1mm & 4 minutes…
I’ve been told I was the goofy happy one, looking for fun & making people laugh. I’d never been in a situation where I was low & couldn’t pick myself up with self motivation.
Sept 2016 on my 40th b-day a series of events occurred which started my unravelling including work pressures & the breaking down of a 21 year relationship.
By October I started having suicidal thoughts which grew each day to the point where I was mostly focused on these thoughts. No one in my family knew (they don’t live close by & I didn’t want to burden them).
3 people noticed I wasn’t acting the same. My besties Ro & Dunc, & Todd from work. I confided to them & they started helping me look for professional help
Unfortunately there are not enough services for mental health issues especially in smaller regional areas such as Port Macquarie. When you’re getting into crisis mode it feels even worse. It’s scary to admit these things to yourself let alone tell someone you are really suicidal. I couldn’t get an appointment with a Psychiatrist until February 2017 and I was hanging on by a thread. I ended up losing all hope & when that’s gone you believe everyone is fine without you.
On 03/12/16 I attempted to take my life. Ro was able to save me on that night & all 3 have saved my life on numerous occasions since. I was told 1mm deeper & 4 minutes was the difference between living and dying. I spent 8 weeks in hospital & was diagnosed with major depression & anxiety.
This is when and how my family found out.
Since then I have managed to surround myself with family (words don’t express the love & support you have given), a few close friends and great professionals to help me on my road to recovery.
There have been many dips. I almost didn’t survive Feb this year.
People with all good intensions told me I have to be here for my children, my family, my friends, to enjoy life but for me it always made me feel worse. When you’ve lost all hope this means nothing and makes you feel hollow.
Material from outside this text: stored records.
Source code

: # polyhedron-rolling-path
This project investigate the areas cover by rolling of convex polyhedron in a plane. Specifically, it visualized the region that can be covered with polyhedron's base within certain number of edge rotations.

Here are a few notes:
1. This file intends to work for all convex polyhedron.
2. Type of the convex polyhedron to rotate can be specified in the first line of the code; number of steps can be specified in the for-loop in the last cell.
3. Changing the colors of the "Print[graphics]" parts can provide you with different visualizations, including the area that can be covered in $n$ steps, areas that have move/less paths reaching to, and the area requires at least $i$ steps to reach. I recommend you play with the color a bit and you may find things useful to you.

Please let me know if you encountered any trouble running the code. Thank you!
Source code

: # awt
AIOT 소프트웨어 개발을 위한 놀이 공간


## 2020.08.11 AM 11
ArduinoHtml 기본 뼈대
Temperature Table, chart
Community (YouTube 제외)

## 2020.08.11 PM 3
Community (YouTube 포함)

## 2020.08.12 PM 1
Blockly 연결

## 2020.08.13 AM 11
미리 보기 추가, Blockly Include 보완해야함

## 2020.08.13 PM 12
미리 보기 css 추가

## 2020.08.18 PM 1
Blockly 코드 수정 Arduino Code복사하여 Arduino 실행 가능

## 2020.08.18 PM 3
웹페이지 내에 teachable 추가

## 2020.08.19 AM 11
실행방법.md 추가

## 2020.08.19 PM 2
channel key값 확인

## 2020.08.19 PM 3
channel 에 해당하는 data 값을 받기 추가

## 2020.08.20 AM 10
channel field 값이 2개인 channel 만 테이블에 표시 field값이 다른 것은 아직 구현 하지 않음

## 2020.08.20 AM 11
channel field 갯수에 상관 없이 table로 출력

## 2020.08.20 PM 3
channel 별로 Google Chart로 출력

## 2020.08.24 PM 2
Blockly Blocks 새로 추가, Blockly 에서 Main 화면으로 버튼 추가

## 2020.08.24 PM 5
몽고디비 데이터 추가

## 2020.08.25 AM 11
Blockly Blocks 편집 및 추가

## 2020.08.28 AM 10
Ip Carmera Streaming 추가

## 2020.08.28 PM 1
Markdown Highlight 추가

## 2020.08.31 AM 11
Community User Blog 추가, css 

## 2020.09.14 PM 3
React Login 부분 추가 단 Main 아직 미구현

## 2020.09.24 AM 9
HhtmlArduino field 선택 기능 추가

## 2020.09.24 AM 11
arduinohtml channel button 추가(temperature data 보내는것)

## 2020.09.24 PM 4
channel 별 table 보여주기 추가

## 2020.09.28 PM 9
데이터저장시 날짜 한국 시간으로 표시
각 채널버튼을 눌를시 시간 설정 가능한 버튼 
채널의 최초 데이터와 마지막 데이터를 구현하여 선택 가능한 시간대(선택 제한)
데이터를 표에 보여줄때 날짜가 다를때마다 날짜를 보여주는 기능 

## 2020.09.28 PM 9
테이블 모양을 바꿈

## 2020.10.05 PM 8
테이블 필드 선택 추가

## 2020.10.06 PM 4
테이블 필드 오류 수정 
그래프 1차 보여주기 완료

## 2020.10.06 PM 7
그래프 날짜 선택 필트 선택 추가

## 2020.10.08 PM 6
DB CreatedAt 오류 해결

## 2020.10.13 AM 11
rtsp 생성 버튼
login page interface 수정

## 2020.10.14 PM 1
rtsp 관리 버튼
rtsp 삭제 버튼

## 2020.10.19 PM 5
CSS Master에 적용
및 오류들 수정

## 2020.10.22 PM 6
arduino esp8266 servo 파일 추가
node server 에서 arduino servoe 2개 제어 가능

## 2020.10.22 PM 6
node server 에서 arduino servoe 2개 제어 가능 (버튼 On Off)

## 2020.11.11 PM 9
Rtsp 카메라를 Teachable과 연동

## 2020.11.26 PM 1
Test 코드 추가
In March another friend Rowena recommended a gym (EBPT) which specialises in 1 on 1 personal training. This was the 1st step in really turning my state of mind around. It's been a great motivator to have someone relying on you to show up & who genuinely cares about your physical & mental wellbeing (Liam you rock!). The support and social circle I’ve gotten there is amazing & I don’t even think they’re aware of how much this means to me & getting better.
I feel like I’m heading into a better place. Whilst I’m aware of the ups and downs, the downs are becoming less frequent and aren’t lasting quite as long.
So I feel extremely grateful to be able to participate in the City2Surf with the Black Dog Institute. I know first hand how little services we have to deal with mental health issues.
Help me raise some money for such a great organisation. I'd like to be the biggest fundraiser for Black Dog for this event (high goal setter now!)
I've managed to reach my initial target of $3,000 on 26/6/18. My next target is $8,000. HELP ME SMASH IT so I can aim even higher!!!
If you ever sense someone is not alright, all you have to do is ask are you ok? Are you safe? Are you having thoughts? Are they suicidal thoughts? Be prepared for any answer. Don’t judge or offer advice. Just listen, just sit and be present. No one wants to admit they’re suicidal but often want to and will do so if you ask the question straight out.